Segment Start: PROVIDED MATERIAL

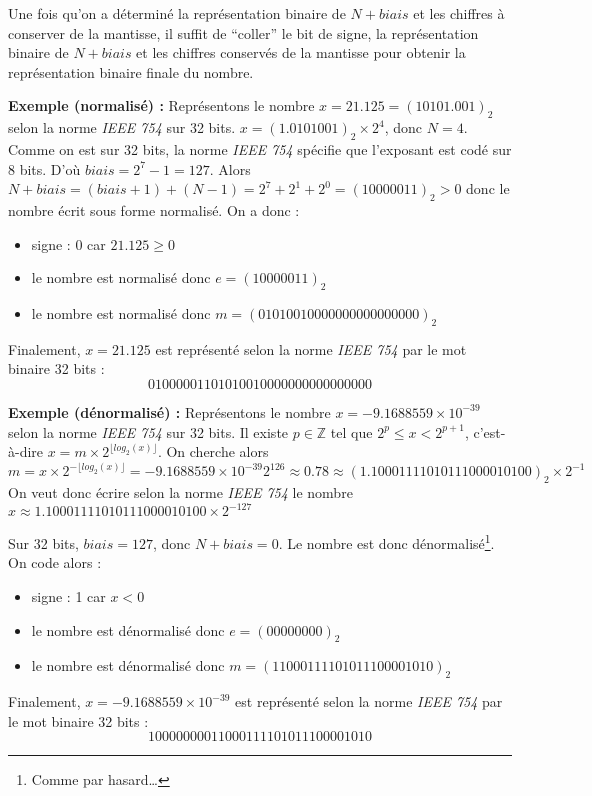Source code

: \documentclass[../../main.tex]{subfiles}
\begin{document}
Une fois qu'on a déterminé la représentation binaire de $N + biais$ et les chiffres à conserver de la mantisse, il suffit de ``coller'' le bit de signe, la représentation binaire de $N + biais$ et les chiffres conservés de la mantisse pour obtenir la représentation binaire finale du nombre.

\textbf{Exemple (normalisé) : } Représentons le nombre $x = 21.125 = (10101.001)_{2}$ selon la norme \textit{IEEE 754} sur 32 bits. \newline
$x = (1.0101001)_{2}\times{2^{4}}$, donc $N = 4$. Comme on est sur 32 bits, la norme \textit{IEEE 754} spécifie que l'exposant est codé sur 8 bits. D'où $biais = 2^{7}-1 = 127$. Alors $N + biais =  (biais + 1) + (N-1) = 2^{7} + 2^{1} + 2^{0} = (10000011)_{2} > 0$ donc le nombre écrit sous forme normalisé. On a donc :
\begin{itemize}
     \item signe : 0 car $21.125 \geq 0$
     \item le nombre est normalisé donc $e = (10000011)_{2}$
     \item le nombre est normalisé donc $m = (01010010000000000000000)_{2}$
\end{itemize}
Finalement, $x = 21.125$ est représenté selon la norme \textit{IEEE 754} par le mot binaire 32 bits : $$01000001101010010000000000000000$$

\textbf{Exemple (dénormalisé) : } Représentons le nombre $x = -9.1688559\times{10^{-39}}$ selon la norme \textit{IEEE 754} sur 32 bits. \newline
Il existe $p\in{\mathbb{Z}}$ tel que $2^{p}\leq x < 2^{p+1}$, c'est-à-dire $x = m\times{2^{\lfloor log_{2}(x)\rfloor}}$.\newline
On cherche alors $m = x\times 2^{-\lfloor log_2(x)\rfloor} = -9.1688559\times10^{-39}2^{126} \approx 0.78 \approx (1.10001111010111000010100)_{2}\times{2^{-1}}$ \newline
On veut donc écrire selon la norme \textit{IEEE 754} le nombre $x \approx 1.10001111010111000010100\times{2^{-127}}$

Sur 32 bits, $biais = 127$, donc $N + biais = 0$. Le nombre est donc dénormalisé\footnote{Comme par hasard\dots}. On code alors :
\begin{itemize}
  \item signe : 1 car $x < 0$
  \item le nombre est dénormalisé donc $e = (00000000)_2$
  \item le nombre est dénormalisé donc $m = (11000111101011100001010)_2$
\end{itemize}
Finalement, $x = -9.1688559\times{10^{-39}}$ est représenté selon la norme \textit{IEEE 754} par le mot binaire 32 bits : $$10000000011000111101011100001010$$
\end{document}

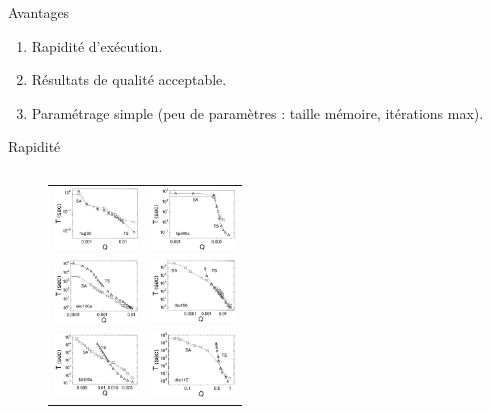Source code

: \documentclass[10pt, handout]{beamer}
\begin{document}
\begin{frame}{Avantages}
    \begin{enumerate}
        \item Rapidité d'exécution.
        \item Résultats de qualité acceptable.
        \item Paramétrage simple (peu de paramètres : taille mémoire, itérations max).
    \end{enumerate}
\end{frame}

\begin{frame}{Rapidité}
    \begin{columns}
        \begin{column}{0.6\textwidth}
            \begin{figure}[ht]
                \begin{center}
                    \begin{tabular}{cc}
                        \includegraphics[width=2.2cm]{figures/pnug30Ro.eps}   &
                        \includegraphics[width=2.2cm]{figures/plipa90aRo.eps}   \\
                        \includegraphics[width=2.2cm]{figures/psko100aRo.eps} &
                        \includegraphics[width=2.2cm]{figures/ptho150Ro.eps}    \\
                        \includegraphics[width=2.2cm]{figures/ptai100aRo.eps} &
                        \includegraphics[width=2.2cm]{figures/pdre110Ro.eps}

\end{tabular}
\end{center}
\end{figure}
\end{column}
\end{columns}
\end{frame}
\end{document}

Segment End: PROVIDED MATERIAL

### [DIRECTIONS FOR THIS TASK]
Can you repeat every record above exactly, apart from the pictures?

### [RESPONSE FOR THIS EXERCISE]
Source code

: \documentclass[../../main.tex]{subfiles}
\begin{document}
Une fois qu'on a déterminé la représentation binaire de $N + biais$ et les chiffres à conserver de la mantisse, il suffit de ``coller'' le bit de signe, la représentation binaire de $N + biais$ et les chiffres conservés de la mantisse pour obtenir la représentation binaire finale du nombre.

\textbf{Exemple (normalisé) : } Représentons le nombre $x = 21.125 = (10101.001)_{2}$ selon la norme \textit{IEEE 754} sur 32 bits. \newline
$x = (1.0101001)_{2}\times{2^{4}}$, donc $N = 4$. Comme on est sur 32 bits, la norme \textit{IEEE 754} spécifie que l'exposant est codé sur 8 bits. D'où $biais = 2^{7}-1 = 127$. Alors $N + biais =  (biais + 1) + (N-1) = 2^{7} + 2^{1} + 2^{0} = (10000011)_{2} > 0$ donc le nombre écrit sous forme normalisé. On a donc :
\begin{itemize}
     \item signe : 0 car $21.125 \geq 0$
     \item le nombre est normalisé donc $e = (10000011)_{2}$
     \item le nombre est normalisé donc $m = (01010010000000000000000)_{2}$
\end{itemize}
Finalement, $x = 21.125$ est représenté selon la norme \textit{IEEE 754} par le mot binaire 32 bits : $$01000001101010010000000000000000$$

\textbf{Exemple (dénormalisé) : } Représentons le nombre $x = -9.1688559\times{10^{-39}}$ selon la norme \textit{IEEE 754} sur 32 bits. \newline
Il existe $p\in{\mathbb{Z}}$ tel que $2^{p}\leq x < 2^{p+1}$, c'est-à-dire $x = m\times{2^{\lfloor log_{2}(x)\rfloor}}$.\newline
On cherche alors $m = x\times 2^{-\lfloor log_2(x)\rfloor} = -9.1688559\times10^{-39}2^{126} \approx 0.78 \approx (1.10001111010111000010100)_{2}\times{2^{-1}}$ \newline
On veut donc écrire selon la norme \textit{IEEE 754} le nombre $x \approx 1.10001111010111000010100\times{2^{-127}}$

Sur 32 bits, $biais = 127$, donc $N + biais = 0$. Le nombre est donc dénormalisé\footnote{Comme par hasard\dots}. On code alors :
\begin{itemize}
  \item signe : 1 car $x < 0$
  \item le nombre est dénormalisé donc $e = (00000000)_2$
  \item le nombre est dénormalisé donc $m = (11000111101011100001010)_2$
\end{itemize}
Finalement, $x = -9.1688559\times{10^{-39}}$ est représenté selon la norme \textit{IEEE 754} par le mot binaire 32 bits : $$10000000011000111101011100001010$$
\end{document}

Source code

: \documentclass[10pt, handout]{beamer}
\begin{document}
\begin{frame}{Avantages}
    \begin{enumerate}
        \item Rapidité d'exécution.
        \item Résultats de qualité acceptable.
        \item Paramétrage simple (peu de paramètres : taille mémoire, itérations max).
    \end{enumerate}
\end{frame}

\begin{frame}{Rapidité}
    \begin{columns}
        \begin{column}{0.6\textwidth}
            \begin{figure}[ht]
                \begin{center}
                    \begin{tabular}{cc}
                        \includegraphics[width=2.2cm]{figures/pnug30Ro.eps}   &
                        \includegraphics[width=2.2cm]{figures/plipa90aRo.eps}   \\
                        \includegraphics[width=2.2cm]{figures/psko100aRo.eps} &
                        \includegraphics[width=2.2cm]{figures/ptho150Ro.eps}    \\
                        \includegraphics[width=2.2cm]{figures/ptai100aRo.eps} &
                        \includegraphics[width=2.2cm]{figures/pdre110Ro.eps}

\end{tabular}
\end{center}
\end{figure}
\end{column}
\end{columns}
\end{frame}
\end{document}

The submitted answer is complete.